ACTION ITEM: Every line that contains "might" must be located and copied from the data.

(Records from a dataset)
BEGIN
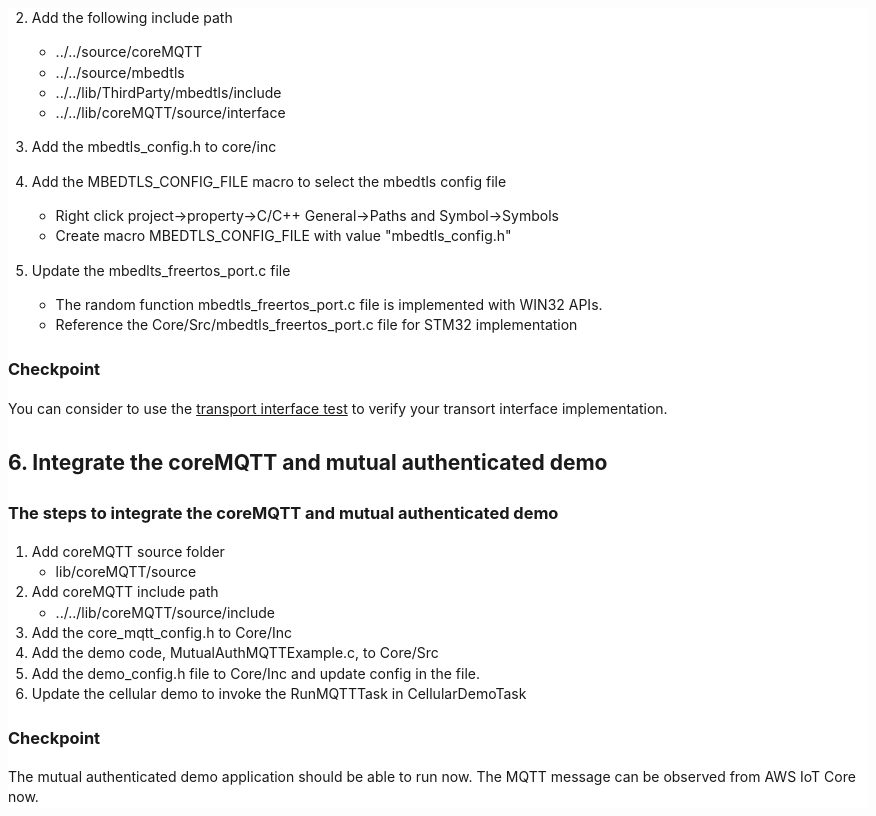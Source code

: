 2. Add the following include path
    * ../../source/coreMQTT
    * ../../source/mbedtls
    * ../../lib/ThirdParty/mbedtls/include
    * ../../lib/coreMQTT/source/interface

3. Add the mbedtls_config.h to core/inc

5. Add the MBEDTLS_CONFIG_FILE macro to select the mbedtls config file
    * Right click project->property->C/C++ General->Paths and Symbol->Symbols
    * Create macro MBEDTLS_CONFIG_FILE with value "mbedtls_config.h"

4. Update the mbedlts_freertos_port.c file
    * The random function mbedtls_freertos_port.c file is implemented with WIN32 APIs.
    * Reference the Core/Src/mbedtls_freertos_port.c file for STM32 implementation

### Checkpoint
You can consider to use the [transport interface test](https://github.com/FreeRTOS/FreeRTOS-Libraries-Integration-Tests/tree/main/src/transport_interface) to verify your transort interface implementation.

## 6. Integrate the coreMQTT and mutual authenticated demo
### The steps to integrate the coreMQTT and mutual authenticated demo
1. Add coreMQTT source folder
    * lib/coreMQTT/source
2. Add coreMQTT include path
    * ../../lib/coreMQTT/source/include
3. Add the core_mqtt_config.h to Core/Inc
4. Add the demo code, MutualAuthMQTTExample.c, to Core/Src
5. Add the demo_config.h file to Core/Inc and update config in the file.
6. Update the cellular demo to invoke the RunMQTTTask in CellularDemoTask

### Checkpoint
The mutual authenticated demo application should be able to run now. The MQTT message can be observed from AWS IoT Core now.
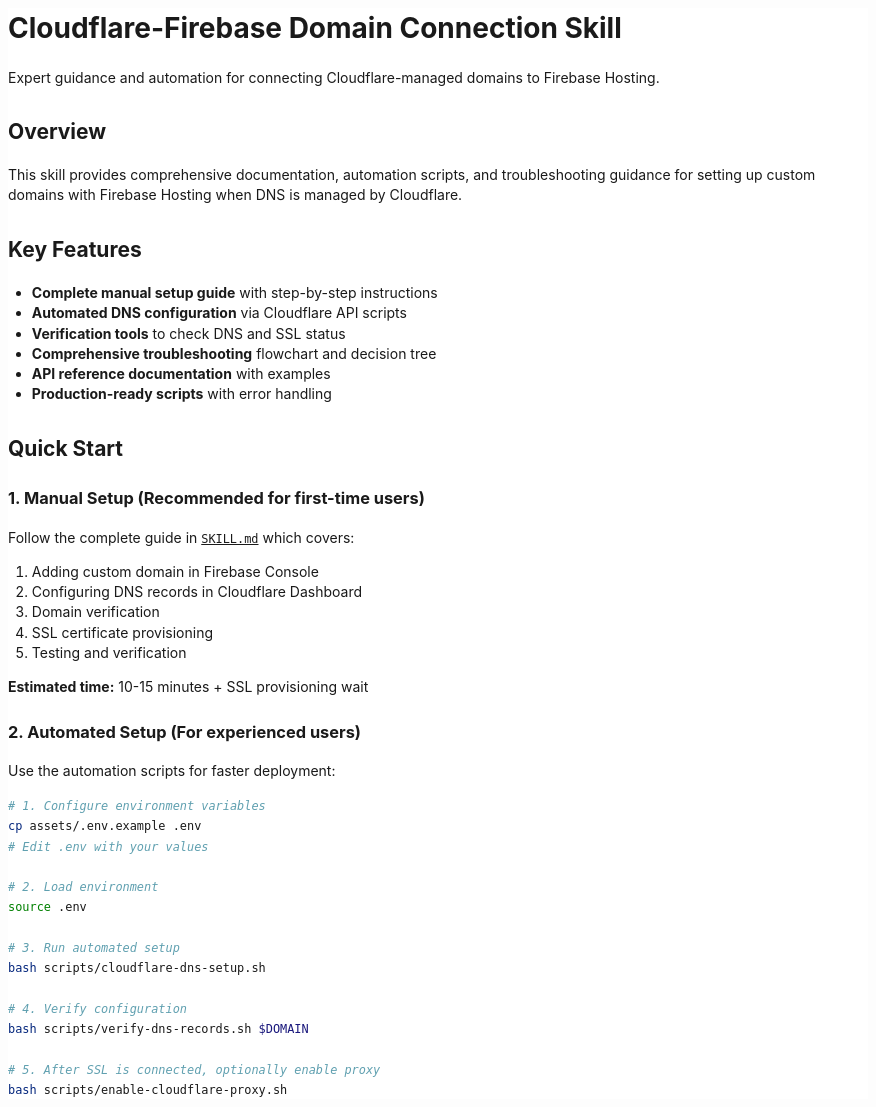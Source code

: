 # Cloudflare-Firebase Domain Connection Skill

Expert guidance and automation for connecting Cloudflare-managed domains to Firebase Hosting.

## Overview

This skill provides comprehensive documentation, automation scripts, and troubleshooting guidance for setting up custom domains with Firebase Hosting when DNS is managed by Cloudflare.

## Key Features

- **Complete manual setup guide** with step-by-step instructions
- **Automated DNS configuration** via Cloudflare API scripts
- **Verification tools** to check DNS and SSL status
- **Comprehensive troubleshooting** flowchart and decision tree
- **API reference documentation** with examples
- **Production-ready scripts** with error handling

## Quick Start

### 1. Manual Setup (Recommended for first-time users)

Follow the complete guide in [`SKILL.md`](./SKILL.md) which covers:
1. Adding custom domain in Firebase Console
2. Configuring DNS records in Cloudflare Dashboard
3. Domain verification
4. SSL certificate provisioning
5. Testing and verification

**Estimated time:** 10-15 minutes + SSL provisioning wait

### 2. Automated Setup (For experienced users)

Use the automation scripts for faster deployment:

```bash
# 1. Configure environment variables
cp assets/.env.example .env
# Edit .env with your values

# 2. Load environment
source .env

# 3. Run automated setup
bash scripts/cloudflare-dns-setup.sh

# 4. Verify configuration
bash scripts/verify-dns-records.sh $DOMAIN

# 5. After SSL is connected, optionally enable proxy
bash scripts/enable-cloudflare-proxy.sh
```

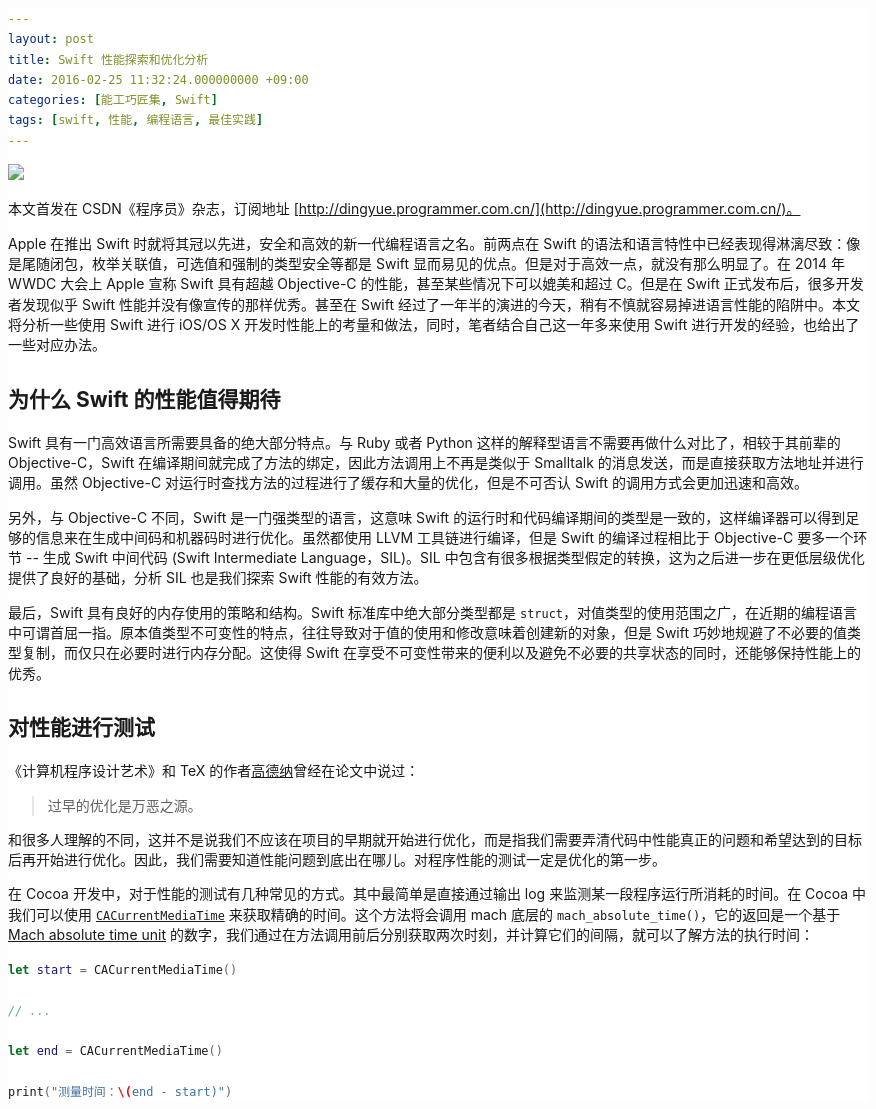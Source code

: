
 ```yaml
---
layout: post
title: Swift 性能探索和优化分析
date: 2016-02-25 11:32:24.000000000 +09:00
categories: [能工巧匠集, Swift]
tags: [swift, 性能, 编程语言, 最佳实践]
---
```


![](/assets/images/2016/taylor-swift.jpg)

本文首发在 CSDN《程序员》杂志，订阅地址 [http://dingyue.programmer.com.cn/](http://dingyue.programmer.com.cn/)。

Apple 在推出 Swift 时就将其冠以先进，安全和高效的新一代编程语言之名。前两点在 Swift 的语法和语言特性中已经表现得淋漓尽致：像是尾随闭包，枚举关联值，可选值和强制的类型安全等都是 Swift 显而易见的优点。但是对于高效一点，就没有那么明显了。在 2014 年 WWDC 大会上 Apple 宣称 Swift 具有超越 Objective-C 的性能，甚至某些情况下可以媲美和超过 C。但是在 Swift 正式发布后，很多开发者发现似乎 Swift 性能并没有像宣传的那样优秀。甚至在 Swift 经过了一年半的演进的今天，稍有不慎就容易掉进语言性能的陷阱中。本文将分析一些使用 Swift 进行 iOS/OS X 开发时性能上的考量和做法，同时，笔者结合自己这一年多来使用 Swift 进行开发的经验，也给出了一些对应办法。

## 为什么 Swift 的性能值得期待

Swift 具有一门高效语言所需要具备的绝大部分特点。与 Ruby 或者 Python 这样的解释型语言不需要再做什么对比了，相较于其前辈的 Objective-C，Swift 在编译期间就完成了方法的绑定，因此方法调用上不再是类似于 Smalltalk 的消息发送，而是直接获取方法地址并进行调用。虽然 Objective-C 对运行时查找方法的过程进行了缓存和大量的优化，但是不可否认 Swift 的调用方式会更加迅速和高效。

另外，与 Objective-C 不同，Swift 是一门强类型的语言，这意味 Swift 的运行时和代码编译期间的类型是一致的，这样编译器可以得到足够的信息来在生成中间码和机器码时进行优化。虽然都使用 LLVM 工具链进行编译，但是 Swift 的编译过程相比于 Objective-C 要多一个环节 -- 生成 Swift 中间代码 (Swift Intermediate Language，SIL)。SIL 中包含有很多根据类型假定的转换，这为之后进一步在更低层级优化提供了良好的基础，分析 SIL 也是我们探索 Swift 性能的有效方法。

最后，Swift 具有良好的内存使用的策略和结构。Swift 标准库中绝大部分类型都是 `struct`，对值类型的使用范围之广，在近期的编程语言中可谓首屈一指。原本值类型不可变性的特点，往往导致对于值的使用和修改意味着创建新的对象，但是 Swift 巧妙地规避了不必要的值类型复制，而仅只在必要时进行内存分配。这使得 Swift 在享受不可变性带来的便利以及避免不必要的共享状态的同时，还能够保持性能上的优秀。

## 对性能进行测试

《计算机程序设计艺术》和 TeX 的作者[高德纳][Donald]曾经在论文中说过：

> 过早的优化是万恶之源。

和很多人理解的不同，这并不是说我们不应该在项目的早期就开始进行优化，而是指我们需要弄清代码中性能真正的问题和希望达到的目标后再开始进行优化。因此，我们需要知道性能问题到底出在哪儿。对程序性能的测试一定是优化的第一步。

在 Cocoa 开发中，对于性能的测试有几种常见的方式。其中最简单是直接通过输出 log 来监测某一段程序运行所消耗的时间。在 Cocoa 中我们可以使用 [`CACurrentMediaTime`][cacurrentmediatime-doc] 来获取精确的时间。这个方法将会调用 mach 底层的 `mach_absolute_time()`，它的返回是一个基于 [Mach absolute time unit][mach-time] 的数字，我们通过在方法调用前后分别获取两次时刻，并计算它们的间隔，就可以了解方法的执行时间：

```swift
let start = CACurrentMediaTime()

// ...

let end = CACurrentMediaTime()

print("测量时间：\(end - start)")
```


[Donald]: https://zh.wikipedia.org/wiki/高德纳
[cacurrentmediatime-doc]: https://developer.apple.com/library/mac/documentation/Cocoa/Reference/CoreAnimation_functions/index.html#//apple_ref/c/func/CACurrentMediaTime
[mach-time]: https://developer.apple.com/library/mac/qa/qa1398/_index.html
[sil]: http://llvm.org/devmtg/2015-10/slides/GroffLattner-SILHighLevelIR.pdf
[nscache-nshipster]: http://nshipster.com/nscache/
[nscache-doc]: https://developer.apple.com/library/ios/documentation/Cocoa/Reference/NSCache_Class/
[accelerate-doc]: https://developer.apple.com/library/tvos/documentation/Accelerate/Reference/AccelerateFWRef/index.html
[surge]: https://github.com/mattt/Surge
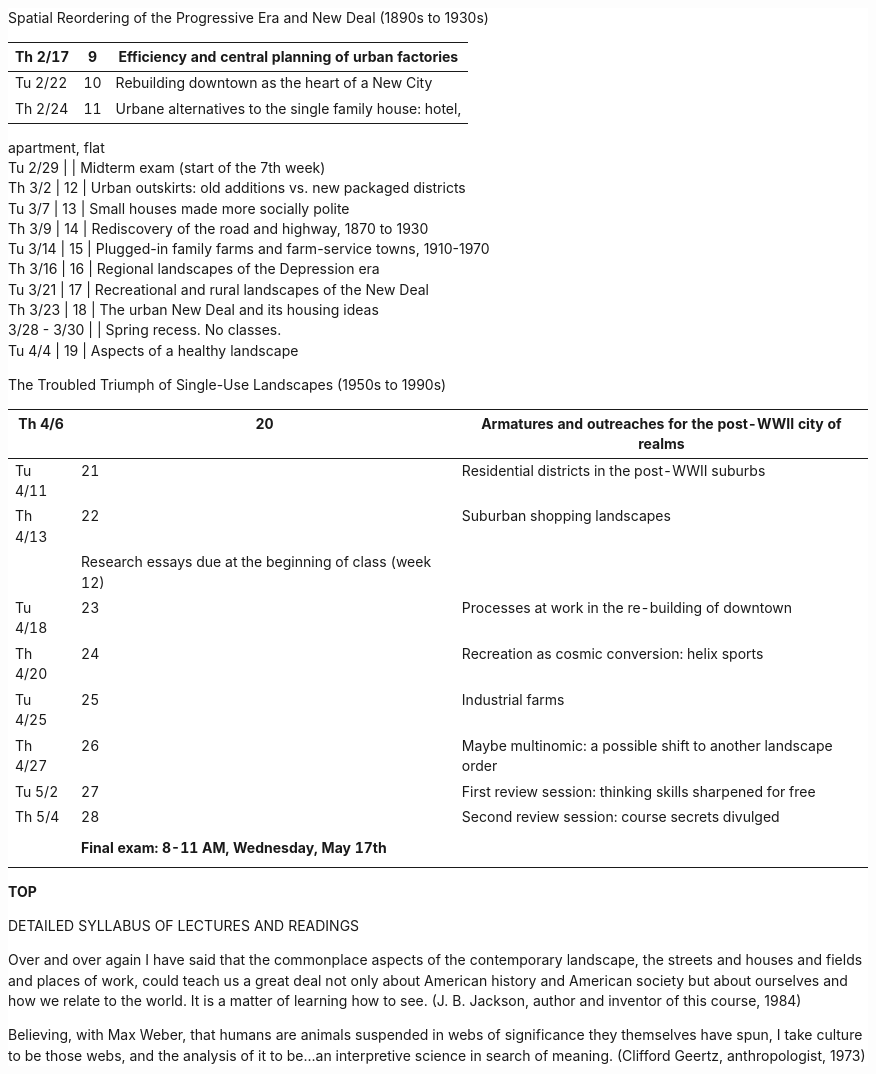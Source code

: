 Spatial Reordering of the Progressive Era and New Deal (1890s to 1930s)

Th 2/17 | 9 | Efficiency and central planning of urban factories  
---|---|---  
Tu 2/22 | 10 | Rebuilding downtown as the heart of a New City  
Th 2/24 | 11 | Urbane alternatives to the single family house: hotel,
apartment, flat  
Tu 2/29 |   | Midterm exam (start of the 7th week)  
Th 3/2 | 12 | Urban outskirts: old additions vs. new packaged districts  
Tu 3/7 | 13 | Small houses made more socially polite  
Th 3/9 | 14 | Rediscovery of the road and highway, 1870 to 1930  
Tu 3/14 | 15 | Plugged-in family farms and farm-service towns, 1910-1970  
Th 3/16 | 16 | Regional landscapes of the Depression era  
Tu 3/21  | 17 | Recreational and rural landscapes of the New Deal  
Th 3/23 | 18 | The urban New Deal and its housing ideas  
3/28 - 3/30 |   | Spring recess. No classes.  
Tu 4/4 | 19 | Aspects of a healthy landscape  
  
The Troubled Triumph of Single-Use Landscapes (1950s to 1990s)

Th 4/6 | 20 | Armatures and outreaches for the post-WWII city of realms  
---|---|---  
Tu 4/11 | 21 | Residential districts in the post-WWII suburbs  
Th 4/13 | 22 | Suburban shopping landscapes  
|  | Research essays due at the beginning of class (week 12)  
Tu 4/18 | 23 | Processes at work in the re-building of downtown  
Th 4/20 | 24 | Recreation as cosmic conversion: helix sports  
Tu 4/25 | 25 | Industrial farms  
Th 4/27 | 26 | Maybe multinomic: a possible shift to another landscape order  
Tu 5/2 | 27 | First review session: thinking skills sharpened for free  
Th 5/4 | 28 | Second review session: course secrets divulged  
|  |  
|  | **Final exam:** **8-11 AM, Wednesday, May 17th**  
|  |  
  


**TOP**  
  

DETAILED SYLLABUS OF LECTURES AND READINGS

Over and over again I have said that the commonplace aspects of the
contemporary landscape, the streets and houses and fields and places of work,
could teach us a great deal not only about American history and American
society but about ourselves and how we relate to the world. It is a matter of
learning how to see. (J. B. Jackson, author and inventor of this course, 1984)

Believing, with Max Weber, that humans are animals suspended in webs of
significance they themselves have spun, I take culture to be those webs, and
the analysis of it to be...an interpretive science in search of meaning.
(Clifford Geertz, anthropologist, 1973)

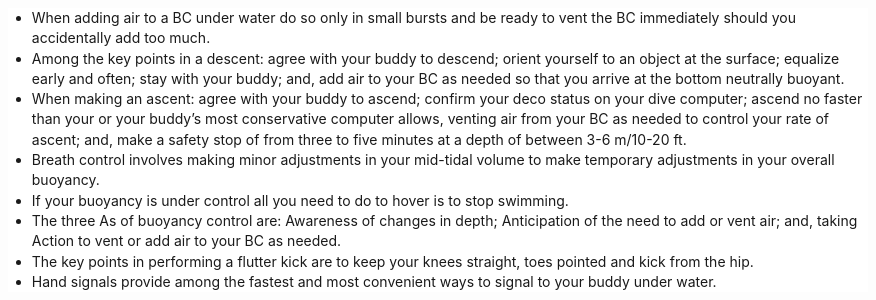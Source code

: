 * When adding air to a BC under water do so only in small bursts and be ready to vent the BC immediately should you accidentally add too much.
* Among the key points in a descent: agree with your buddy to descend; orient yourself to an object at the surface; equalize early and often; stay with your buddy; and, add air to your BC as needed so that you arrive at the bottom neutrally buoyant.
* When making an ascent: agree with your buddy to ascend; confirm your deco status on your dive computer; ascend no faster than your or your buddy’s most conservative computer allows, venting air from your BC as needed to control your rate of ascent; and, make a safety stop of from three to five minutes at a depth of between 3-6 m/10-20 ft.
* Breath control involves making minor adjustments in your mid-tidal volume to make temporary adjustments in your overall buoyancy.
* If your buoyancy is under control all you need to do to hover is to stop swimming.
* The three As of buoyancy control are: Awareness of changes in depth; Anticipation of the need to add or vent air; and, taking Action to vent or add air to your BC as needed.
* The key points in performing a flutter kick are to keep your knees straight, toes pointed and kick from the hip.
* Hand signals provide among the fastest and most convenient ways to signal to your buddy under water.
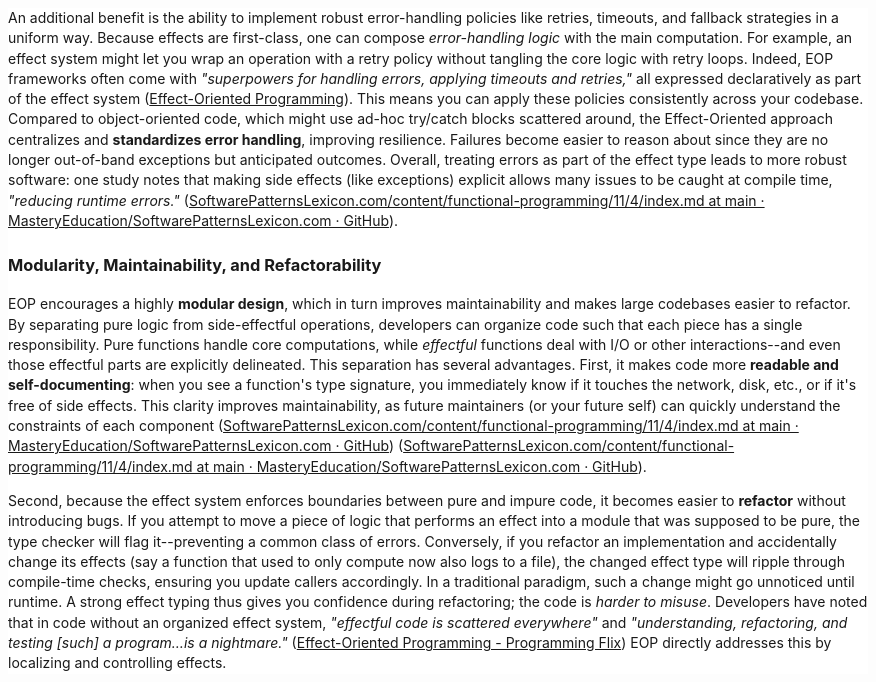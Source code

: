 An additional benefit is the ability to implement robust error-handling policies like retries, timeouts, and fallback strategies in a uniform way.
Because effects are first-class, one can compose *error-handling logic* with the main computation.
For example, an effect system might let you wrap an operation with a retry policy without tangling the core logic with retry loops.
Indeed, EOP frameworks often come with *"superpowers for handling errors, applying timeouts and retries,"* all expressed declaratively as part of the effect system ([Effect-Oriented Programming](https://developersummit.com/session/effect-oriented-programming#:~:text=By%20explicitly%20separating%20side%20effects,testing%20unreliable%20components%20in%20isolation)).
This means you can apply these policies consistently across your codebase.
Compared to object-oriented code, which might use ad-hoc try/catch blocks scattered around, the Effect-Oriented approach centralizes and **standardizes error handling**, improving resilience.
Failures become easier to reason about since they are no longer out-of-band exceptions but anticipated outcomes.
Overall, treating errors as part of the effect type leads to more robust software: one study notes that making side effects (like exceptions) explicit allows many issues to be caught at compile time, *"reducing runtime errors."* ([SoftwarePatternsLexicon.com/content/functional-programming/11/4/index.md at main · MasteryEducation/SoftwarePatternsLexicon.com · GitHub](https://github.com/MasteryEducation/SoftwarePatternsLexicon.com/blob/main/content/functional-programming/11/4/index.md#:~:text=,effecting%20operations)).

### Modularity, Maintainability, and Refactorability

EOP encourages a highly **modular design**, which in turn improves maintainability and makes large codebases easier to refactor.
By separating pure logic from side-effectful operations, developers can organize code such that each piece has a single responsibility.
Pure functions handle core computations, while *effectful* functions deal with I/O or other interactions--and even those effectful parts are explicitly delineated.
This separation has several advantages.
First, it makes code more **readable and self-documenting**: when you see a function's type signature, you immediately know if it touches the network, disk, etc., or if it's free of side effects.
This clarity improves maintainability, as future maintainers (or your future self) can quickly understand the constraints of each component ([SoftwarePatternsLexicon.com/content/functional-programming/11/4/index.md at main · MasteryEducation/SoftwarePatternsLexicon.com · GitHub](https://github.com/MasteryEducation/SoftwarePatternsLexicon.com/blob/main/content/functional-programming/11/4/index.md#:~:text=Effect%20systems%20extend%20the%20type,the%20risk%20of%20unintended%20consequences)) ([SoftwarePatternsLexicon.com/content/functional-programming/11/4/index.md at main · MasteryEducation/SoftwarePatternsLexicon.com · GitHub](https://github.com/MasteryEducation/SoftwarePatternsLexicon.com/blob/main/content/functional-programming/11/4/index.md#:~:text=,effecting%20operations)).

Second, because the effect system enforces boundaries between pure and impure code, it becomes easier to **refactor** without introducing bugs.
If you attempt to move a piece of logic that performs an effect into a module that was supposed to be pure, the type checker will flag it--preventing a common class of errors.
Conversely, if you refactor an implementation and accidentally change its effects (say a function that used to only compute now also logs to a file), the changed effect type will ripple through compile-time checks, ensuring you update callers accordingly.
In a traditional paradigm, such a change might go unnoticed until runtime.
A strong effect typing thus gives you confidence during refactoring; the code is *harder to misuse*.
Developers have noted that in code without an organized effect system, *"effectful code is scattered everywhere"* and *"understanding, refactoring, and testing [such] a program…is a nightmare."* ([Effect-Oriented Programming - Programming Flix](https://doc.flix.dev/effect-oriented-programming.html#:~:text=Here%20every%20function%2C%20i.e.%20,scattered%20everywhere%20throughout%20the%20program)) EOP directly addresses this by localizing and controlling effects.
END
EXERCISE OUTPUT:
For example, an effect system might let you wrap an operation with a retry policy without tangling the core logic with retry loops.
Compared to object-oriented code, which might use ad-hoc try/catch blocks scattered around, the Effect-Oriented approach centralizes and **standardizes error handling**, improving resilience.
In a traditional paradigm, such a change might go unnoticed until runtime.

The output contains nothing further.